§ Work request: From the first line to the last, repeat the data exactly and drop the pictures.
*** Opening Task material ***
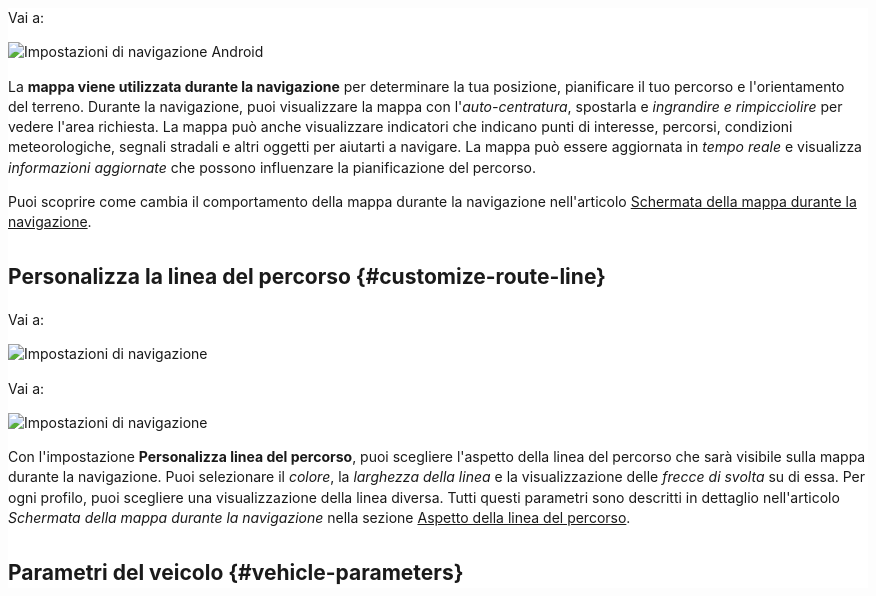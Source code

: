 <TabItem value="ios" label="iOS">

Vai a: *<Translate ios="true" ids="shared_string_menu,shared_string_settings,application_profiles,routing_settings_2,map_during_navigation"/>*

</TabItem>

</Tabs>

![Impostazioni di navigazione Android](@site/static/img/navigation/navigation_settings_map-during-1_andr.png)

La **mappa viene utilizzata durante la navigazione** per determinare la tua posizione, pianificare il tuo percorso e l'orientamento del terreno. Durante la navigazione, puoi visualizzare la mappa con l'*auto-centratura*, spostarla e *ingrandire e rimpicciolire* per vedere l'area richiesta. La mappa può anche visualizzare indicatori che indicano punti di interesse, percorsi, condizioni meteorologiche, segnali stradali e altri oggetti per aiutarti a navigare. La mappa può essere aggiornata in *tempo reale* e visualizza *informazioni aggiornate* che possono influenzare la pianificazione del percorso.

Puoi scoprire come cambia il comportamento della mappa durante la navigazione nell'articolo [Schermata della mappa durante la navigazione](../guidance/map-during-navigation.md).


## Personalizza la linea del percorso {#customize-route-line}

<Tabs groupId="operating-systems" queryString="current-os">

<TabItem value="android" label="Android">

Vai a: *<Translate android="true" ids="profile_type_user_string,shared_string_settings,configure_profile,routing_settings_2,customize_route_line"/>*

![Impostazioni di navigazione](@site/static/img/navigation/navigation_settings_route-line_andr.png)

</TabItem>

<TabItem value="ios" label="iOS">

Vai a: *<Translate ios="true" ids="shared_string_menu,shared_string_settings,application_profiles,routing_settings_2,customize_route_line"/>*

![Impostazioni di navigazione](@site/static/img/navigation/navigation_settings_route-line_ios.png)

</TabItem>

</Tabs>

Con l'impostazione **Personalizza linea del percorso**, puoi scegliere l'aspetto della linea del percorso che sarà visibile sulla mappa durante la navigazione. Puoi selezionare il *colore*, la *larghezza della linea* e la visualizzazione delle *frecce di svolta* su di essa. Per ogni profilo, puoi scegliere una visualizzazione della linea diversa. Tutti questi parametri sono descritti in dettaglio nell'articolo *Schermata della mappa durante la navigazione* nella sezione [Aspetto della linea del percorso](../../navigation/guidance/map-during-navigation.md#route-line-appearance).


## Parametri del veicolo {#vehicle-parameters}
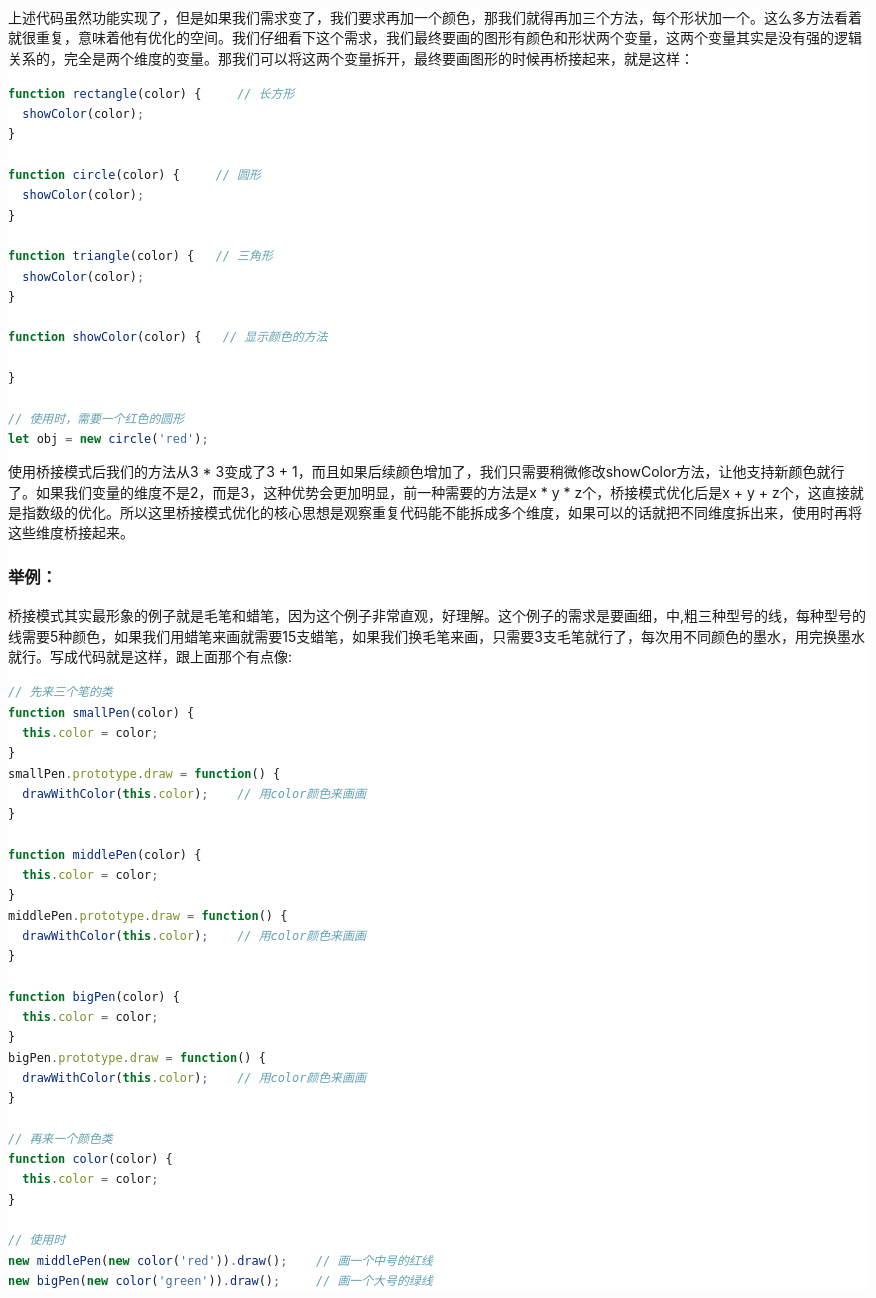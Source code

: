 上述代码虽然功能实现了，但是如果我们需求变了，我们要求再加一个颜色，那我们就得再加三个方法，每个形状加一个。这么多方法看着就很重复，意味着他有优化的空间。我们仔细看下这个需求，我们最终要画的图形有颜色和形状两个变量，这两个变量其实是没有强的逻辑关系的，完全是两个维度的变量。那我们可以将这两个变量拆开，最终要画图形的时候再桥接起来，就是这样：

```javascript
function rectangle(color) {     // 长方形
  showColor(color);
}

function circle(color) {     // 圆形
  showColor(color);
}

function triangle(color) {   // 三角形
  showColor(color);
}

function showColor(color) {   // 显示颜色的方法
  
}

// 使用时，需要一个红色的圆形
let obj = new circle('red');
```
使用桥接模式后我们的方法从3 * 3变成了3 + 1，而且如果后续颜色增加了，我们只需要稍微修改showColor方法，让他支持新颜色就行了。如果我们变量的维度不是2，而是3，这种优势会更加明显，前一种需要的方法是x * y * z个，桥接模式优化后是x + y + z个，这直接就是指数级的优化。所以这里桥接模式优化的核心思想是观察重复代码能不能拆成多个维度，如果可以的话就把不同维度拆出来，使用时再将这些维度桥接起来。

### 举例：

桥接模式其实最形象的例子就是毛笔和蜡笔，因为这个例子非常直观，好理解。这个例子的需求是要画细，中,粗三种型号的线，每种型号的线需要5种颜色，如果我们用蜡笔来画就需要15支蜡笔，如果我们换毛笔来画，只需要3支毛笔就行了，每次用不同颜色的墨水，用完换墨水就行。写成代码就是这样，跟上面那个有点像:

```javascript
// 先来三个笔的类
function smallPen(color) {
  this.color = color;
}
smallPen.prototype.draw = function() {
  drawWithColor(this.color);    // 用color颜色来画画
}

function middlePen(color) {
  this.color = color;
}
middlePen.prototype.draw = function() {
  drawWithColor(this.color);    // 用color颜色来画画
}

function bigPen(color) {
  this.color = color;
}
bigPen.prototype.draw = function() {
  drawWithColor(this.color);    // 用color颜色来画画
}

// 再来一个颜色类
function color(color) {
  this.color = color;
}

// 使用时
new middlePen(new color('red')).draw();    // 画一个中号的红线
new bigPen(new color('green')).draw();     // 画一个大号的绿线

```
*** Closing Task material ***
§ Exercise answer:
Source code

: <TabItem value="ios" label="iOS">

Vai a: *<Translate ios="true" ids="shared_string_menu,shared_string_settings,application_profiles,routing_settings_2,map_during_navigation"/>*

</TabItem>

</Tabs>

![Impostazioni di navigazione Android](@site/static/img/navigation/navigation_settings_map-during-1_andr.png)

La **mappa viene utilizzata durante la navigazione** per determinare la tua posizione, pianificare il tuo percorso e l'orientamento del terreno. Durante la navigazione, puoi visualizzare la mappa con l'*auto-centratura*, spostarla e *ingrandire e rimpicciolire* per vedere l'area richiesta. La mappa può anche visualizzare indicatori che indicano punti di interesse, percorsi, condizioni meteorologiche, segnali stradali e altri oggetti per aiutarti a navigare. La mappa può essere aggiornata in *tempo reale* e visualizza *informazioni aggiornate* che possono influenzare la pianificazione del percorso.

Puoi scoprire come cambia il comportamento della mappa durante la navigazione nell'articolo [Schermata della mappa durante la navigazione](../guidance/map-during-navigation.md).


## Personalizza la linea del percorso {#customize-route-line}

<Tabs groupId="operating-systems" queryString="current-os">

<TabItem value="android" label="Android">

Vai a: *<Translate android="true" ids="profile_type_user_string,shared_string_settings,configure_profile,routing_settings_2,customize_route_line"/>*

![Impostazioni di navigazione](@site/static/img/navigation/navigation_settings_route-line_andr.png)

</TabItem>

<TabItem value="ios" label="iOS">

Vai a: *<Translate ios="true" ids="shared_string_menu,shared_string_settings,application_profiles,routing_settings_2,customize_route_line"/>*

![Impostazioni di navigazione](@site/static/img/navigation/navigation_settings_route-line_ios.png)

</TabItem>

</Tabs>

Con l'impostazione **Personalizza linea del percorso**, puoi scegliere l'aspetto della linea del percorso che sarà visibile sulla mappa durante la navigazione. Puoi selezionare il *colore*, la *larghezza della linea* e la visualizzazione delle *frecce di svolta* su di essa. Per ogni profilo, puoi scegliere una visualizzazione della linea diversa. Tutti questi parametri sono descritti in dettaglio nell'articolo *Schermata della mappa durante la navigazione* nella sezione [Aspetto della linea del percorso](../../navigation/guidance/map-during-navigation.md#route-line-appearance).


## Parametri del veicolo {#vehicle-parameters}
Source code

: 上述代码虽然功能实现了，但是如果我们需求变了，我们要求再加一个颜色，那我们就得再加三个方法，每个形状加一个。这么多方法看着就很重复，意味着他有优化的空间。我们仔细看下这个需求，我们最终要画的图形有颜色和形状两个变量，这两个变量其实是没有强的逻辑关系的，完全是两个维度的变量。那我们可以将这两个变量拆开，最终要画图形的时候再桥接起来，就是这样：

```javascript
function rectangle(color) {     // 长方形
  showColor(color);
}

function circle(color) {     // 圆形
  showColor(color);
}

function triangle(color) {   // 三角形
  showColor(color);
}

function showColor(color) {   // 显示颜色的方法
  
}

// 使用时，需要一个红色的圆形
let obj = new circle('red');
```
使用桥接模式后我们的方法从3 * 3变成了3 + 1，而且如果后续颜色增加了，我们只需要稍微修改showColor方法，让他支持新颜色就行了。如果我们变量的维度不是2，而是3，这种优势会更加明显，前一种需要的方法是x * y * z个，桥接模式优化后是x + y + z个，这直接就是指数级的优化。所以这里桥接模式优化的核心思想是观察重复代码能不能拆成多个维度，如果可以的话就把不同维度拆出来，使用时再将这些维度桥接起来。

### 举例：

桥接模式其实最形象的例子就是毛笔和蜡笔，因为这个例子非常直观，好理解。这个例子的需求是要画细，中,粗三种型号的线，每种型号的线需要5种颜色，如果我们用蜡笔来画就需要15支蜡笔，如果我们换毛笔来画，只需要3支毛笔就行了，每次用不同颜色的墨水，用完换墨水就行。写成代码就是这样，跟上面那个有点像:

```javascript
// 先来三个笔的类
function smallPen(color) {
  this.color = color;
}
smallPen.prototype.draw = function() {
  drawWithColor(this.color);    // 用color颜色来画画
}

function middlePen(color) {
  this.color = color;
}
middlePen.prototype.draw = function() {
  drawWithColor(this.color);    // 用color颜色来画画
}

function bigPen(color) {
  this.color = color;
}
bigPen.prototype.draw = function() {
  drawWithColor(this.color);    // 用color颜色来画画
}

// 再来一个颜色类
function color(color) {
  this.color = color;
}

// 使用时
new middlePen(new color('red')).draw();    // 画一个中号的红线
new bigPen(new color('green')).draw();     // 画一个大号的绿线

```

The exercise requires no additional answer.